Published by MCB Appellate Practice Group
Barbara D. Goldberg, Gregory A. Cascino, and Richard Wolf
On August 21, 2024, the Appellate Division of the Supreme Court, Second Judicial Department, held in Liciaga v. New York City Transit Authority (2024 N.Y. Slip Op. 04257) that a defendant is entitled to a collateral source hearing pursuant to CPLR § 4545 where the defendant tenders “some competent evidence” that the plaintiff’s future medical expenses may be offset by an insurance policy available through the Patient Protection and Affordable Care Act (“ACA”). The Court also affirmed an award of $16 million for pain and suffering damages, seemingly a new high for the Second Department.
In Liciaga, the then-23-year-old plaintiff was riding a bicycle through an area where New York City Transit Authority workers were replacing tracks on an elevated subway line. The area was not barricaded. A railroad tie was dropped and struck the plaintiff on the back, fracturing multiple vertebrae in his thoracic spine, severing his spinal cord, and requiring emergency surgery. The plaintiff was rendered permanently paralyzed. A jury awarded him, inter alia, $9 million for past pain and suffering, $60 million for future pain and suffering for 48 years, and $40 million for future medical expenses. The defendant moved, among other things, to set aside the pain and suffering damages as excessive and for a collateral source hearing on the issue of future medical expenses, arguing that the uninsured plaintiff was eligible for insurance coverage through the ACA, which would offset the costs of his future medical expenses. The Supreme Court set aside the verdict on the issue of damages for past and future pain and suffering and directed a new trial with respect thereto, unless the plaintiff stipulated to reduce the awards to $4 million and $12 million, respectively. The Court also denied that branch of the motion requesting a collateral source hearing.
The Appellate Division, Second Department, without much discussion, affirmed the awards for pain and suffering, as reduced by the Supreme Court. This award of $16 million total for pain and suffering is seemingly a record high for the Second Department, although the First Department has sustained even higher awards.
The focus of the Second Department’s opinion was on the defendant’s request for a collateral source hearing. The Court held that while the standard of proof at a collateral source hearing was “clear and convincing evidence,” in order to be entitled to a hearing, a defendant merely needed to tender “some competent evidence” that the plaintiff’s economic losses may be replaced by collateral sources. The Court further held that the defendant in Liciaga met that burden through the submission of affidavits from a licensed insurance broker and a forensic economist. The broker identified a specific policy available through New York State’s Health Plan Marketplace (hereinafter the “Marketplace”), the types of care covered by the policy, the premium costs, and the maximum annual out-of-pocket costs. The economist opined that under that policy, the future value of the plaintiff’s future medical expenses would be $36,248,230, approximately $3.75 million less than the jury’s award. Thus, the defendant demonstrated through competent evidence that the plaintiff was eligible for an insurance policy available pursuant to the ACA through the Marketplace which, if procured, would pay for some portion of the plaintiff’s future medical expenses. This was sufficient to entitle the defendant to a collateral source hearing.
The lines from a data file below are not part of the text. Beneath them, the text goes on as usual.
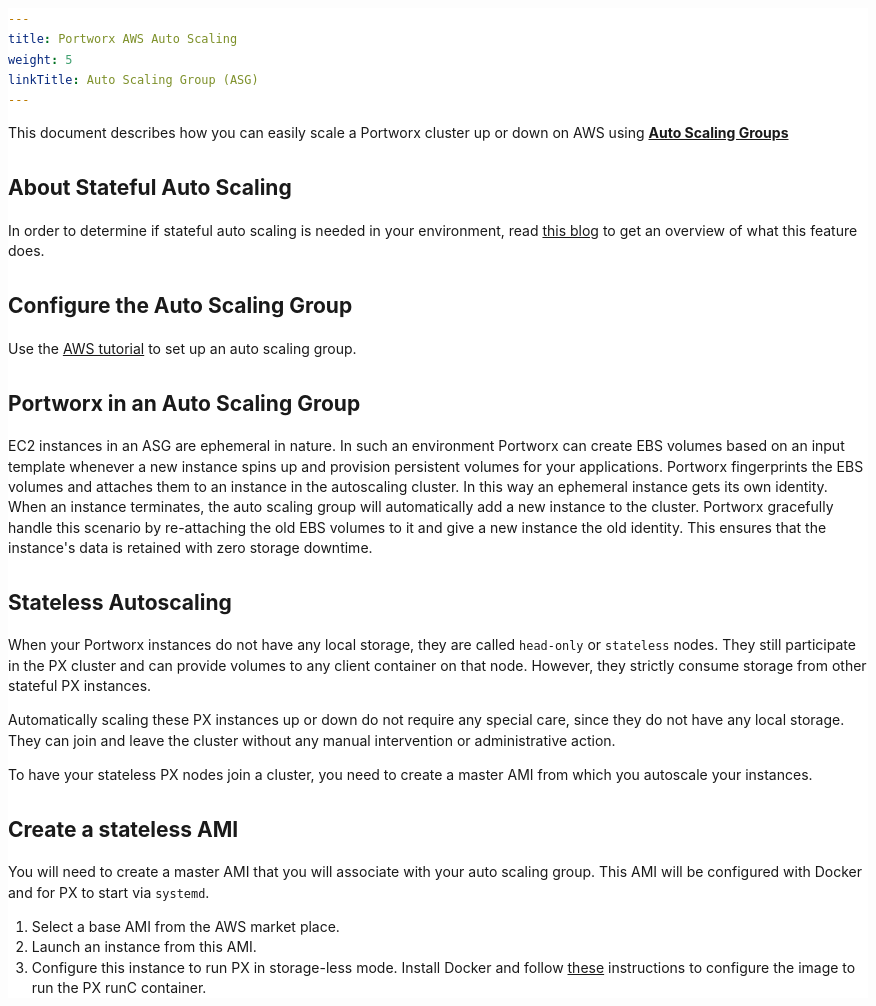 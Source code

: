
 ```yaml
---
title: Portworx AWS Auto Scaling
weight: 5
linkTitle: Auto Scaling Group (ASG)
---
```


This document describes how you can easily scale a Portworx cluster up or down on AWS using [**Auto Scaling Groups**](https://aws.amazon.com/autoscaling/)

## About Stateful Auto Scaling
In order to determine if stateful auto scaling is needed in your environment, read [this blog](https://portworx.com/auto-scaling-groups-ebs-docker/) to get an overview of what this feature does.

## Configure the Auto Scaling Group
Use the [AWS tutorial](http://docs.aws.amazon.com/autoscaling/latest/userguide/GettingStartedTutorial.html) to set up an auto scaling group.

## Portworx in an Auto Scaling Group

EC2 instances in an ASG are ephemeral in nature. In such an environment Portworx can create EBS volumes based on an input template whenever a new instance spins up and provision persistent volumes for your applications. Portworx fingerprints the EBS volumes and attaches them to an instance in the autoscaling cluster. In this way an ephemeral instance gets its own identity.  When an instance terminates, the auto scaling group will automatically add a new instance to the cluster. Portworx gracefully handle this scenario by re-attaching the old EBS volumes to it and give a new instance the old identity.  This ensures that the instance's data is retained with zero storage downtime.

## Stateless Autoscaling
When your Portworx instances do not have any local storage, they are called `head-only` or `stateless` nodes.  They still participate in the PX cluster and can provide volumes to any client container on that node.  However, they strictly consume storage from other stateful PX instances.

Automatically scaling these PX instances up or down do not require any special care, since they do not have any local storage.  They can join and leave the cluster without any manual intervention or administrative action.

To have your stateless PX nodes join a cluster, you need to create a master AMI from which you autoscale your instances.

## Create a stateless AMI
You will need to create a master AMI that you will associate with your auto scaling group.  This AMI will be configured with Docker and for PX to start via `systemd`.

1. Select a base AMI from the AWS market place.
2. Launch an instance from this AMI.
3. Configure this instance to run PX in storage-less mode.  Install Docker and follow [these](https://docs.portworx.com/runc/index.html) instructions to configure the image to run the PX runC container.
Practitioners in actions involving large awards for future medical expenses should be aware of the Second Department’s decision in Liciaga. If it can be demonstrated that a specific insurance policy was available to an uninsured plaintiff through the ACA, that he or she could procure it through the Marketplace, and that the policy would pay the cost of certain future medical treatment in a manner which would reduce his or her future medical expenses, a collateral source hearing should be held. Similarly, it is possible that this decision may be extended to past medical expenses, if it can be shown that an insurance policy which would have paid the cost of past medical expenses had been available to the uninsured plaintiff, who chose not to procure the policy. This would be consistent with the well-established principle that an injured plaintiff is obliged to mitigate damages. We will continue to monitor this case to see if either party seeks leave to appeal to the Court of Appeals and advise of any future appellate developments in this area.